Sie sah noch einmal Luise starr an. Luise nickte ihr zu, freundlich, lächelnd, so wie man eine liebe Schwester zur Nachtruhe verabschiedet . so wie man Abschied nimmt von einem, den man sieht -

Wie flüchtend, verließ Monika das Zimmer. Ernst Dahlmann trank mit bösem Gesicht seinen Wein aus. Er hatte heute Nachtdienst und nahm sich vor, die ganze Nacht unten in den Apothekenräumen zu verbringen. Ein hysterisches Luder, diese Moni, dachte er wütend. Er räumte die Gläser weg und drehte das Fernsehen aus. Luise sah staunend in den stillen Raum.

»Was ist, Ernsti? Ich bin noch nicht müde. Warum machst du aus?«

»Ich habe Nachtdienst, Luiserl. Ich muß in die Apotheke.«

»Dann warte ich hier auf dich.«

»Es kann spät werden. Vielleicht die ganze Nacht. Geh zu Bett.«

»Noch eine Stunde. Ich stell' mir noch das Tonband an.«

»Gute Nacht.« Ernst Dahlmann ging hinaus. Zum erstenmal vergaß er die Floskel Luiserl, und er war so wütend, daß er die Tür sogar härter zuzog, als er wollte.

Luise stand auf und ging zum Sofa. Auf dem Kissen, neben dem

Monika gesessen hatte, lag ihre kleine Krokotasche. Monika hatte sie bei ihrer Flucht aus dem Zimmer vergessen.

Mit einem harten Lächeln hob Luise die Tasche auf, wog sie in der flachen Hand und krallte dann die Finger um sie. Ein Ruck flog durch ihren Körper, sie warf den Kopf in den Nacken, etwas wie der Stolz eines Siegers strahlte von ihr aus . dann ging sie mit schnellen, festen Schritten aus dem Zimmer und stieg die Treppe empor zum Atelier Monikas.

Kapitel 15

Sie hatte sich noch nicht ausgezogen, sondern stand an dem großen Atelierfenster, hatte eine der verschiebbaren Scheiben zur Seite gedrückt und starrte in die Nacht.

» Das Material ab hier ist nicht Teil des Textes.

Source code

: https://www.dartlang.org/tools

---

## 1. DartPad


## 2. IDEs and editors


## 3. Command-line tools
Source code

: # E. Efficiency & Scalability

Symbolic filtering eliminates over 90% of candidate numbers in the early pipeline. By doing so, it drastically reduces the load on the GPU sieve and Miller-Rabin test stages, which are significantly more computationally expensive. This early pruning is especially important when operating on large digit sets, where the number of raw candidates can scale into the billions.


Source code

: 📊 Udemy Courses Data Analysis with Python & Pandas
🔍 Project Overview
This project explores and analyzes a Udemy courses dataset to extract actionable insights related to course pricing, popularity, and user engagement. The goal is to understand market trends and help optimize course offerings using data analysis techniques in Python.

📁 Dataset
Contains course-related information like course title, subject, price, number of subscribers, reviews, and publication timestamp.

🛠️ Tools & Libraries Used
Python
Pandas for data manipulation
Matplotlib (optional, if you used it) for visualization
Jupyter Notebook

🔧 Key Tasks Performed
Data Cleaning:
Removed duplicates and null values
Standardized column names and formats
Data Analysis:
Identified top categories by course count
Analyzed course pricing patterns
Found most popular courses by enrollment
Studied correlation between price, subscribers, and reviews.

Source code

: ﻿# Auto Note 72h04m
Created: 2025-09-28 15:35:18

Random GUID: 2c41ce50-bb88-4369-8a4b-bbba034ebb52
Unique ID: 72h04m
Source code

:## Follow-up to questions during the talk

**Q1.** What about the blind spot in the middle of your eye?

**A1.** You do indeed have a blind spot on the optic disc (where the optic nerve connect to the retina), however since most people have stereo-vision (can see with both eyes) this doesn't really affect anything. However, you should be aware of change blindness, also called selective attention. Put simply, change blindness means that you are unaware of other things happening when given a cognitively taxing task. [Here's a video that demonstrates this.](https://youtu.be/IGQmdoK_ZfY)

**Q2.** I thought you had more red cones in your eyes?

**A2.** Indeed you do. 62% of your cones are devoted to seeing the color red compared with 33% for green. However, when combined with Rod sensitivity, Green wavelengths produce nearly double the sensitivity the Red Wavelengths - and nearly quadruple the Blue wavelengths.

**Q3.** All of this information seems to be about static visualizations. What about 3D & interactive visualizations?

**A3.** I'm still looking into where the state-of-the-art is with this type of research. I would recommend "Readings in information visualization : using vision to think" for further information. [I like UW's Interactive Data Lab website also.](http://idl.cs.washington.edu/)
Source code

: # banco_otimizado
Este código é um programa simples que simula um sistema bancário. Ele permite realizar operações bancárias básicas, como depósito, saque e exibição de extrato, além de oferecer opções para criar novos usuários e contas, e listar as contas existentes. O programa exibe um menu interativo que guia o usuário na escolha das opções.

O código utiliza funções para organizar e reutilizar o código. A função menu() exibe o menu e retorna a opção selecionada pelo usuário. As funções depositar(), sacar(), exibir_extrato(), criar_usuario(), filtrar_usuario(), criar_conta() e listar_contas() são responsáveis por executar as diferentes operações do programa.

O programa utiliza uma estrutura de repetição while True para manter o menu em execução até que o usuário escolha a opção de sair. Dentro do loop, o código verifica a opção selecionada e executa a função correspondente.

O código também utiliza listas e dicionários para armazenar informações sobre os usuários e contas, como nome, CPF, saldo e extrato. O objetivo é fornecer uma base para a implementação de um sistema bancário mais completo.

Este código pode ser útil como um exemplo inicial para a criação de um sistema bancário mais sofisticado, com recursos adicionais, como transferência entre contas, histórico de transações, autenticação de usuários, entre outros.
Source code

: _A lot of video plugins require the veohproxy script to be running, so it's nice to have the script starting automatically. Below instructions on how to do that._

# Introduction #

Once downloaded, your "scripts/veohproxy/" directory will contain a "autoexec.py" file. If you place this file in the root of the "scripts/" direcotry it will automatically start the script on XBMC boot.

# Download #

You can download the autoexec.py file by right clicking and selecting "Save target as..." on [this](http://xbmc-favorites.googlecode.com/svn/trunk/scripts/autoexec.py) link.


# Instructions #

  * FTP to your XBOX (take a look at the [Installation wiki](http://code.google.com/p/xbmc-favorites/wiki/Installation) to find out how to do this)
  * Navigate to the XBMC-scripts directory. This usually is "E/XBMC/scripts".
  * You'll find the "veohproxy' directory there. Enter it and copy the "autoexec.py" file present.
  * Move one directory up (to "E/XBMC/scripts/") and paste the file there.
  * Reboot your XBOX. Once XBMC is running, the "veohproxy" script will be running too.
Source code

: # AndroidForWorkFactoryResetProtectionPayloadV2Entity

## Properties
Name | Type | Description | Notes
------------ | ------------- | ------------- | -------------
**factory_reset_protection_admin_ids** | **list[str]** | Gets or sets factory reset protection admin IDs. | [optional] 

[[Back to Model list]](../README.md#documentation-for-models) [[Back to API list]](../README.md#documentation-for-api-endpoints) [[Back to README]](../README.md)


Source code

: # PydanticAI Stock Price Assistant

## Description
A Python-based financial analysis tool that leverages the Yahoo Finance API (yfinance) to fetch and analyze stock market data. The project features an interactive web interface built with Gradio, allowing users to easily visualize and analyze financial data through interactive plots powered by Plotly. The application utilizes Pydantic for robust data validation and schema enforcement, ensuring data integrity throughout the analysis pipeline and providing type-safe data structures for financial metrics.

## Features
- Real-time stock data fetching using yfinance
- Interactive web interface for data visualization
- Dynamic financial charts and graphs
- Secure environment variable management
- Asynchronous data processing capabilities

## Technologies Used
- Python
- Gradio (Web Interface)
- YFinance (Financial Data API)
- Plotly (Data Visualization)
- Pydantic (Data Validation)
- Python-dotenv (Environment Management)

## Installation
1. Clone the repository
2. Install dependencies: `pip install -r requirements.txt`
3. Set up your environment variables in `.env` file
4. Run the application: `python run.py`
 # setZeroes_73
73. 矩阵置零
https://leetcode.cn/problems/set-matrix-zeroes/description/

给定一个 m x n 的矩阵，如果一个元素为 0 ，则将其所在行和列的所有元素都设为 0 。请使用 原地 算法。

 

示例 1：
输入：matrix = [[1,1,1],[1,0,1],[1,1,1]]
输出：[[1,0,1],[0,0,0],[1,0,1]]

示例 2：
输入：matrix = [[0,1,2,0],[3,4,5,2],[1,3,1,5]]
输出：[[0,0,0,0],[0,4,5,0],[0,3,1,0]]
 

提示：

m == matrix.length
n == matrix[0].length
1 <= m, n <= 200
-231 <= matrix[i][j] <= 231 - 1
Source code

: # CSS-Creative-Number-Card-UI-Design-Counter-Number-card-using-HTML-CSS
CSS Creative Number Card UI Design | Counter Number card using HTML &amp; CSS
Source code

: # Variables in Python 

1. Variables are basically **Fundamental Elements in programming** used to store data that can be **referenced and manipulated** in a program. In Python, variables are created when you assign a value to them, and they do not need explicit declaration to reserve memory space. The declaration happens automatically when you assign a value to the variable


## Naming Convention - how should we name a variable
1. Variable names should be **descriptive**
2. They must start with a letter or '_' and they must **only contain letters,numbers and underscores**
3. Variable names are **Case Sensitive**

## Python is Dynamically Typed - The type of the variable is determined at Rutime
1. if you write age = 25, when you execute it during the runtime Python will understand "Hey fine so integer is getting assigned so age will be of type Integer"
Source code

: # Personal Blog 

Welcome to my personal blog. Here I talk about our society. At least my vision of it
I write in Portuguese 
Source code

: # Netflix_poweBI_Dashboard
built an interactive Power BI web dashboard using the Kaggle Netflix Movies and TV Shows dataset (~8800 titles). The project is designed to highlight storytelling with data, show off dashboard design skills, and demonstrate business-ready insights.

Für Monika Horten war das Leben zu einem Rätsel geworden. Jede Stunde, die sie allein war, füllte sie aus mit dem Willen, wegzugehen, zu flüchten vor ihrer Verstrickung, sich irgendwo zu verkriechen, wo man vergessen konnte und weit, weit weg war von aller Schuld und aller Scham. Aber dann stand Ernst Dahlmann wieder vor ihr, sein Lächeln bezauberte, seine Hände streichelten sie, seine Umarmung war wie ein Hineinziehen in selige Geborgenheit . und wieder fand sie sich in diesem Rätsel, warum sie das alles tat, duldete und mitmachte, warum sie ihre Schwester betrog und ihren eigenen Willen verriet. Sie wußte darauf keine Antwort.

Ein Windzug, der ihre Haare flattern ließ, zwang sie, sich umzudrehen.

Die Tür zur Diele war aufgesprungen. Jemand stand in der Finsternis des Zimmers, vor dem dunkelroten Vorhang, der tagsüber die Bettcouch in der Ecke verdeckte.

»Ernst -«, fragte Monika leise und stützte sich gegen die Glaswand.

»Nein -«

»Luise!« Es war ein erstickter Schrei. »Wie ... wie kommst du hier herauf?! Was willst du.«

Langsam trat Luise Dahlmann aus dem Schatten der Nische. Mit ruhigen, sicheren Schritten ging sie auf ihre erstarrte Schwester zu, hielt ihr die Tasche hin und ließ sie, als Monika nicht zugriff, auf den kleinen Tisch fallen, der neben der Staffelei stand und als Palettenablage diente.

»Deine Tasche, Moni -«, sagte Luise freundlich und nickte ihr zu. »Eine schöne Krokotasche übrigens . sie könnte mir auch gefallen.«

Sie sah ihre Schwester noch einmal an, dieses Mal stumm, mit zur Seite geneigtem Kopf, als betrachte sie ein merkwürdiges Bild, in das man einen Sinn hineinlegen muß. Dann wandte sie sich ab und ging hinaus . ohne Zögern, ohne Tasten, ja, sie machte sogar einen Bogen um einen Stapel Zeichenpapier, der auf dem Boden lag.